§ **WORK ORDER**
Check each line of the records below and collect those holding "Tobin".

§ **EXTRACTED ENTRIES**
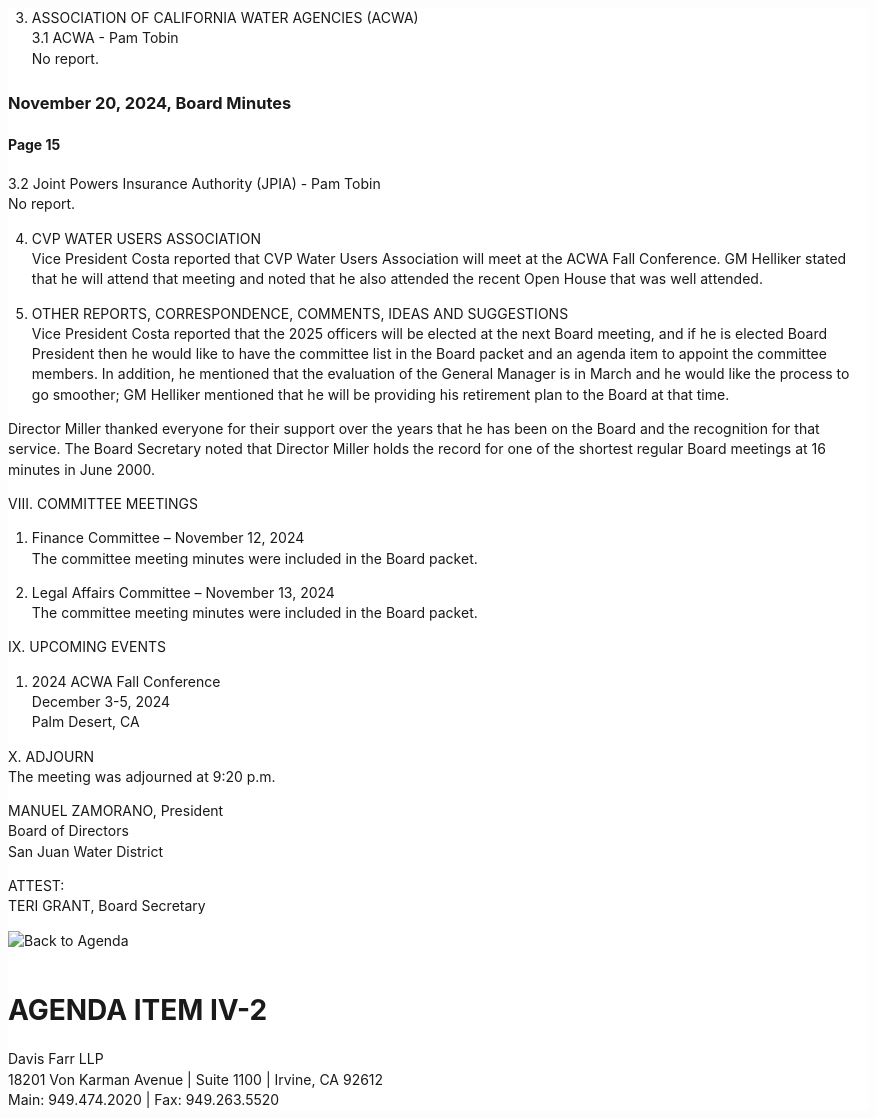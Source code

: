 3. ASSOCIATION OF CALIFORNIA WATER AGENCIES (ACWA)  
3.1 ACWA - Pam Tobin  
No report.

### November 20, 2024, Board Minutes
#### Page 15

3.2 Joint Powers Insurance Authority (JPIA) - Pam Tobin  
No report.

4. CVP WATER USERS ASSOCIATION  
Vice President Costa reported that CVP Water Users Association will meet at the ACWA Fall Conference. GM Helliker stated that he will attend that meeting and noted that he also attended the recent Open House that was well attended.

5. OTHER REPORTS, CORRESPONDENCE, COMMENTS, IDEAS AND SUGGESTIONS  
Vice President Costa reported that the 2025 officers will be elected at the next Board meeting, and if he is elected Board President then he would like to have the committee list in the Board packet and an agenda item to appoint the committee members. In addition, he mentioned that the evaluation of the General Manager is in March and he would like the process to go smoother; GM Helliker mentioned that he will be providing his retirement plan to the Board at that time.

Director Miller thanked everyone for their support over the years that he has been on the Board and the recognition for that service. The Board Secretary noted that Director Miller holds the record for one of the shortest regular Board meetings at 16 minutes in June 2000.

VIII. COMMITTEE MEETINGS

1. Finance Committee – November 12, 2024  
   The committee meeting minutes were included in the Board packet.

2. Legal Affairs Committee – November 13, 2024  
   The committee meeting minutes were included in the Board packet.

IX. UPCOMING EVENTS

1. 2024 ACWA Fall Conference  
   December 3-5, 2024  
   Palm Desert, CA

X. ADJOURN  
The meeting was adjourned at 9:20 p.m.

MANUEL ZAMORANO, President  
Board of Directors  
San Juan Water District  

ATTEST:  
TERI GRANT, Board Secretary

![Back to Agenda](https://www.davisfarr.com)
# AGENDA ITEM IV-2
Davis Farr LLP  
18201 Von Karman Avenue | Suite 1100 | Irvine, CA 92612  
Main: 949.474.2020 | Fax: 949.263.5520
...
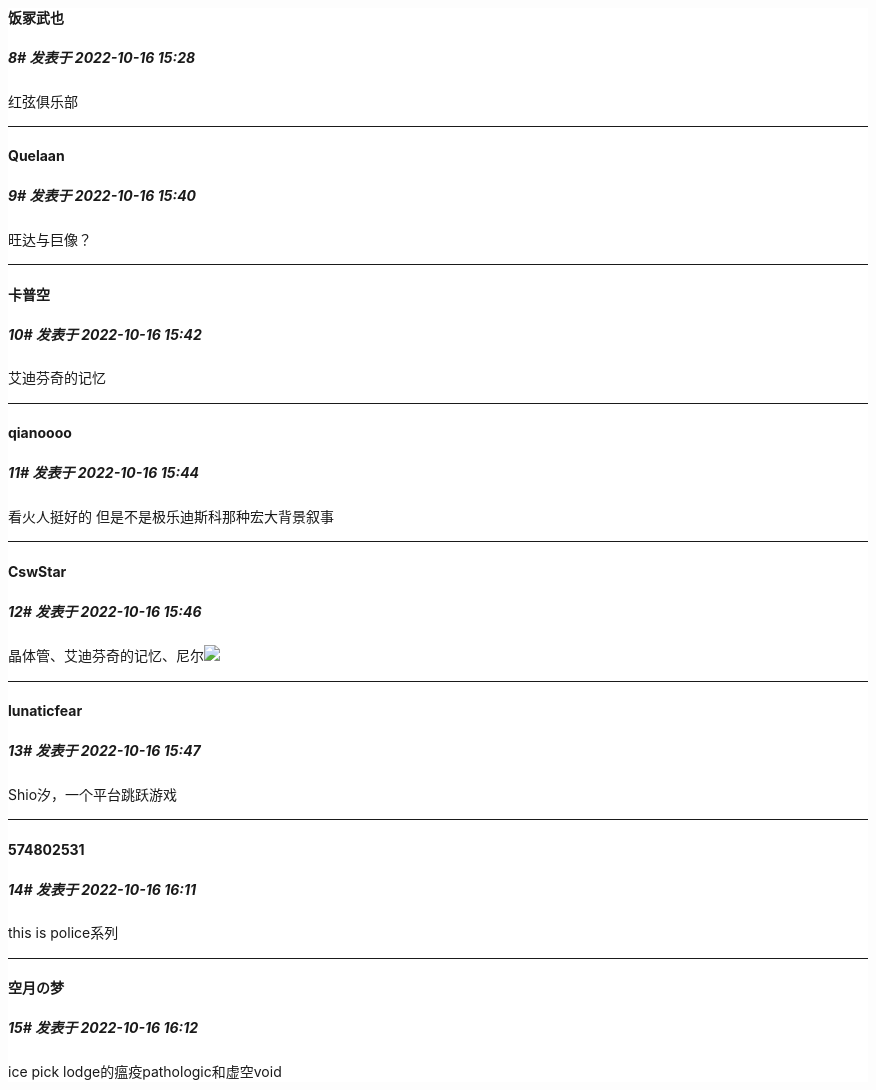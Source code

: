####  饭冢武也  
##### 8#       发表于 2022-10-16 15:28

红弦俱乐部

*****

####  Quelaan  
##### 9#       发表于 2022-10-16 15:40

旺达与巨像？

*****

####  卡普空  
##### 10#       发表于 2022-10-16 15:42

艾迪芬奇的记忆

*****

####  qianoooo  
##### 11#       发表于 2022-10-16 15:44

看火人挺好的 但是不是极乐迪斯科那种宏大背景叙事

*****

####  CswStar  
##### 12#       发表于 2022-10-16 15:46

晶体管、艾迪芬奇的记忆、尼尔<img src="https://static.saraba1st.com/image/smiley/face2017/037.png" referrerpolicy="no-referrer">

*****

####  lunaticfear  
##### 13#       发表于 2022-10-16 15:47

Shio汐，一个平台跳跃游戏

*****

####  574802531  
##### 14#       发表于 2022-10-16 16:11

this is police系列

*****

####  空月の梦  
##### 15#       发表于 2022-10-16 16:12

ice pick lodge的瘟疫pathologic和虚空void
...
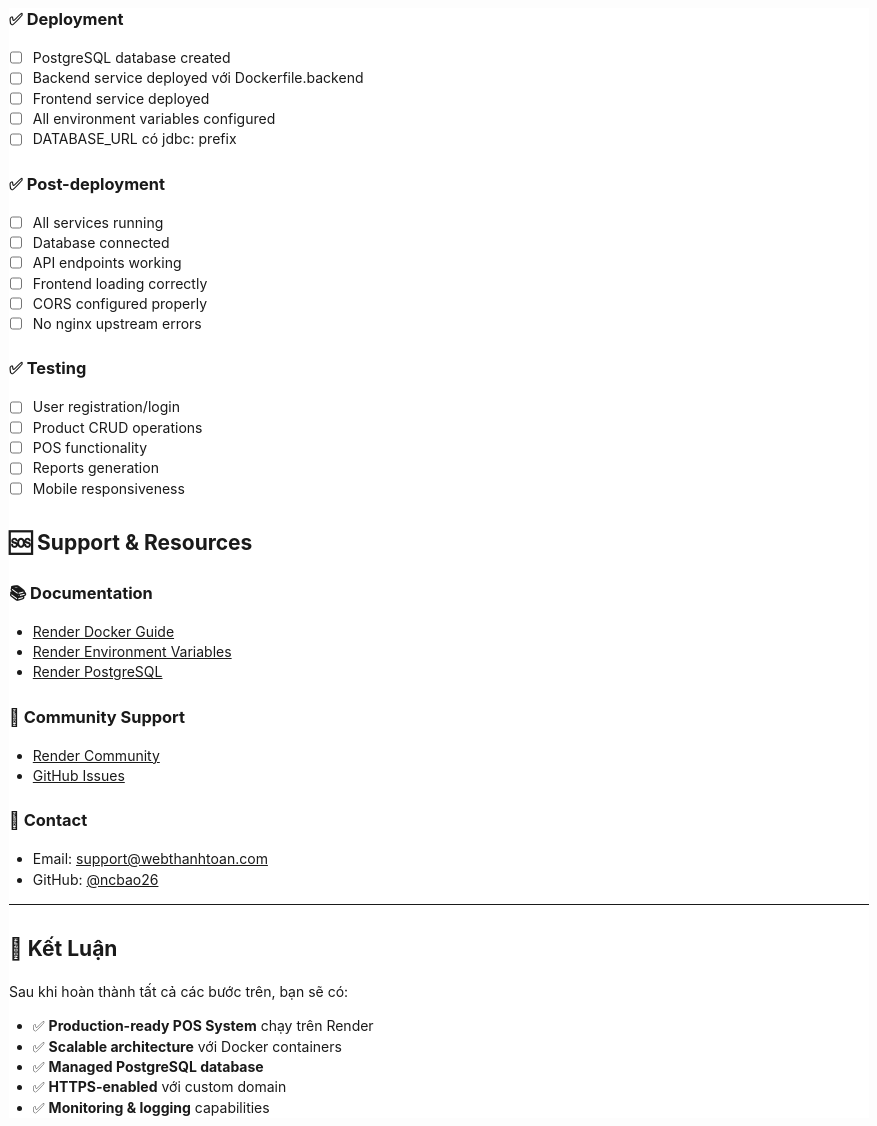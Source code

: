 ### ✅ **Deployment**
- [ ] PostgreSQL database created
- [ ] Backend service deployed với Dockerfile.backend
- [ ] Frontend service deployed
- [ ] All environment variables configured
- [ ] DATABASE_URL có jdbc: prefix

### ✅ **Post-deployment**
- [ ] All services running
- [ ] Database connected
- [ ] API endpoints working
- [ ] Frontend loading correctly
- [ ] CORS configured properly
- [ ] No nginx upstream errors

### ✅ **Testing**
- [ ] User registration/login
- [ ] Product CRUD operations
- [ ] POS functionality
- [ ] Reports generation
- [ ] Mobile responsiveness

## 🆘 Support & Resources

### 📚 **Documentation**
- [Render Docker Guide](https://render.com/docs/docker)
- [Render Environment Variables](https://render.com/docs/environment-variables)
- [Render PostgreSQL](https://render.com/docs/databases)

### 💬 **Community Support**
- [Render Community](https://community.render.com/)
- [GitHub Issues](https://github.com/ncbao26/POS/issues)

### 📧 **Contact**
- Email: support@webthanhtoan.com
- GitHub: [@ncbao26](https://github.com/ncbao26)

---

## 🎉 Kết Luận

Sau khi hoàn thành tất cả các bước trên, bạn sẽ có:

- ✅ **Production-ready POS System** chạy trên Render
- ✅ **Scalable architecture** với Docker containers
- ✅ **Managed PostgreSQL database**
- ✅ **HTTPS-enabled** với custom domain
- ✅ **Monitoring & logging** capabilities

§ **SOLUTION TO THIS PROBLEM**
3.1 ACWA - Pam Tobin  
3.2 Joint Powers Insurance Authority (JPIA) - Pam Tobin  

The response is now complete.